NEW YORK — Mossimo Inc. reported a lot more than a third-quarter profit on Monday.

Mossimo Giannulli, chairman and co-chief executive officer, abandoned his plan to take over the Santa Monica, Calif.-based apparel company he founded after a special committee of the board refused to support the bid.

Talks involving the company, Giannulli and Iconix Brand Group fell apart last week amid speculation that the designer was seeking more than $7 a share for a takeover by Iconix.

Giannulli, whose ownership stake in Mossimo Inc. is about 65 percent, issued a statement to announce he was pulling his own proposal at $5 a share. "I am disappointed that the special committee has withdrawn its recommendation of my offer, which it had endorsed in September," Giannulli said in the statement.

Even if the panel had given its approval, shareholders at institutional firms and hedge funds such as RockView Management and Segall Bryant and Hamill weren't planning on tendering their shares, said people close to the situation.

The company also said that it would hold its annual meeting — delayed since July — on Dec. 15 and that its licensing agreement with Hudson's Bay Co. expired and won't be renewed.

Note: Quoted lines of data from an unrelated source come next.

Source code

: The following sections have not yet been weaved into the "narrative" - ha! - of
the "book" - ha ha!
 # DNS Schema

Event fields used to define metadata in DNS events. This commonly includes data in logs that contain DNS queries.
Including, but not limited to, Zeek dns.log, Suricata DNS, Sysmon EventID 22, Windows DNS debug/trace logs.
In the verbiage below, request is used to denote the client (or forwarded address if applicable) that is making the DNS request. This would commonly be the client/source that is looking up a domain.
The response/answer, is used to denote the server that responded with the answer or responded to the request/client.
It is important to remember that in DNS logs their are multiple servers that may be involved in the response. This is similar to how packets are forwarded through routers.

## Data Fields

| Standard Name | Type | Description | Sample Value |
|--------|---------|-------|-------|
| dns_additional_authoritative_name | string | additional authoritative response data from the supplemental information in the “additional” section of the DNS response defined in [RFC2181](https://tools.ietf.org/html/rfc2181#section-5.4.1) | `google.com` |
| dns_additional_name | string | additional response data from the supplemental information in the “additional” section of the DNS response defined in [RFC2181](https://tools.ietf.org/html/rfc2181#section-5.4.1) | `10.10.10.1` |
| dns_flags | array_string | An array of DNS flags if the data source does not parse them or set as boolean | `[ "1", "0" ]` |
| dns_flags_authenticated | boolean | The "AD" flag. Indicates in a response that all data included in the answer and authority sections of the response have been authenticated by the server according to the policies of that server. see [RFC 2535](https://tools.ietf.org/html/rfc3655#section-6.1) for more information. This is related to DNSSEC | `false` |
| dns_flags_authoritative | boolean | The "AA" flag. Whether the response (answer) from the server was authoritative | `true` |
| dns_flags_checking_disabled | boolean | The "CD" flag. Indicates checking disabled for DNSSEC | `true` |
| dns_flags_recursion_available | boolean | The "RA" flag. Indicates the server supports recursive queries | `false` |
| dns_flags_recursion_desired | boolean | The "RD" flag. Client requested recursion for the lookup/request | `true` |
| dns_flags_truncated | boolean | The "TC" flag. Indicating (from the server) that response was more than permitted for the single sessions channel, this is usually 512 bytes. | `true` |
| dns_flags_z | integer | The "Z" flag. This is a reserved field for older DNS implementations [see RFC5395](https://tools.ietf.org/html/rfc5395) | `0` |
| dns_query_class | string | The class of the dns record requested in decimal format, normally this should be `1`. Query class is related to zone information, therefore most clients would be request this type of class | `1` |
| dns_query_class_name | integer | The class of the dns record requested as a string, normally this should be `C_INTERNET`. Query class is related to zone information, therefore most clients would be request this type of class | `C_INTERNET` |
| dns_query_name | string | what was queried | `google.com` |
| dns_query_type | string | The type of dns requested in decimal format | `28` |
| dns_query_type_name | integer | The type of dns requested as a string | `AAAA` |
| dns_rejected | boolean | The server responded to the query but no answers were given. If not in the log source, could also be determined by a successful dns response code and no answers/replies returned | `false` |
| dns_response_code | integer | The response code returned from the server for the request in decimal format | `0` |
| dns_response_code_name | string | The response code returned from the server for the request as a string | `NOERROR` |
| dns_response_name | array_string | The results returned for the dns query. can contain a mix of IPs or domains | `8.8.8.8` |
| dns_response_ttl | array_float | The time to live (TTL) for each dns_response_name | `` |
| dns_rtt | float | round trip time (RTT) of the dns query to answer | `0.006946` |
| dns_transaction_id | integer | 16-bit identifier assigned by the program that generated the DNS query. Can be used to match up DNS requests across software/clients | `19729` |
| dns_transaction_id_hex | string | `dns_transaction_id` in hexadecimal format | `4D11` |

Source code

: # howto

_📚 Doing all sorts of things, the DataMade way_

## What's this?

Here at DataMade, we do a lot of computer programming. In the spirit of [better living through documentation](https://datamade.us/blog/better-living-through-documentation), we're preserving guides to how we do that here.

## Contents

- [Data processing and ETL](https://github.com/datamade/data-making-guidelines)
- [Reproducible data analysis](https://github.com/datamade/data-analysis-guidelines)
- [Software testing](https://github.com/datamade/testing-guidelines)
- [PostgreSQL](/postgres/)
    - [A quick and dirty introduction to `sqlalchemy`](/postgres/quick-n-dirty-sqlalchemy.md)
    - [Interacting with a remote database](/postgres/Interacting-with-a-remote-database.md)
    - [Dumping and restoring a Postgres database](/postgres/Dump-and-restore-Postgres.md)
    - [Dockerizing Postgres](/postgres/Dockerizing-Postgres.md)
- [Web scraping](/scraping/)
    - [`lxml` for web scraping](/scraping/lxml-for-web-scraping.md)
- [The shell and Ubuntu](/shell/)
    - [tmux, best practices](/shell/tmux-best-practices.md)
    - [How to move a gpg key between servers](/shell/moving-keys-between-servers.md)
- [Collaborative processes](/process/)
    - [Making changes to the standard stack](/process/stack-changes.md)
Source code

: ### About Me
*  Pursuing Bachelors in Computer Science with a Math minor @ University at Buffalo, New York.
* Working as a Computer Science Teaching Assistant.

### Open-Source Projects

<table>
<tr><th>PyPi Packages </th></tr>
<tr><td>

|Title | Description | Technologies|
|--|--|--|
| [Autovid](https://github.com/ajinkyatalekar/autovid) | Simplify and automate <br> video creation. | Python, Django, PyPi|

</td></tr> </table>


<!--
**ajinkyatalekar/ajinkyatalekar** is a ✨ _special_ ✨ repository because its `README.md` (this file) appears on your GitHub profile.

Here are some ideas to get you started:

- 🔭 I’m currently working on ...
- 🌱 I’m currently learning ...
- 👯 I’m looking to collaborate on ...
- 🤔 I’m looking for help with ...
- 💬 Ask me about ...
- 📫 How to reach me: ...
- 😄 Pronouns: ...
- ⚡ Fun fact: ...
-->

The developments came as the company for the third-quarter ended Sept. 30 posted income of $637,000, or 4 cents, compared with a loss of $125,000, or 1 cent, in the same year-ago period. Total revenues jumped 37.23 percent to $6.8 million from $4.9 million, which included licensing royalties and design fees that were nearly flat at $4.2 million and an almost 350 percent gain in product sales to $2.5 million from $747,000 last year.

For the nine months, income more than doubled to $4.7 million, or 30 cents, from $2.1 million, or 13 cents, last year. Total revenues were up 40.9 percent to $24.5 million from $17.4 million.

"Our third-quarter performance was primarily driven by continued improvements in our Target business, coupled with better regular-price sales at Modern Amusement," Edwin Lewis, president and co-ceo, said in a statement. "While there is still much work to be done in both businesses, we are encouraged by the progress we are making."It was the improvement and sales trends at Modern Amusement that had many investors electing to hold on to their shares. Several told WWD that even Iconix's $7-a-share bid was low because they felt that the company is worth at least $7.50 or even $8 a share.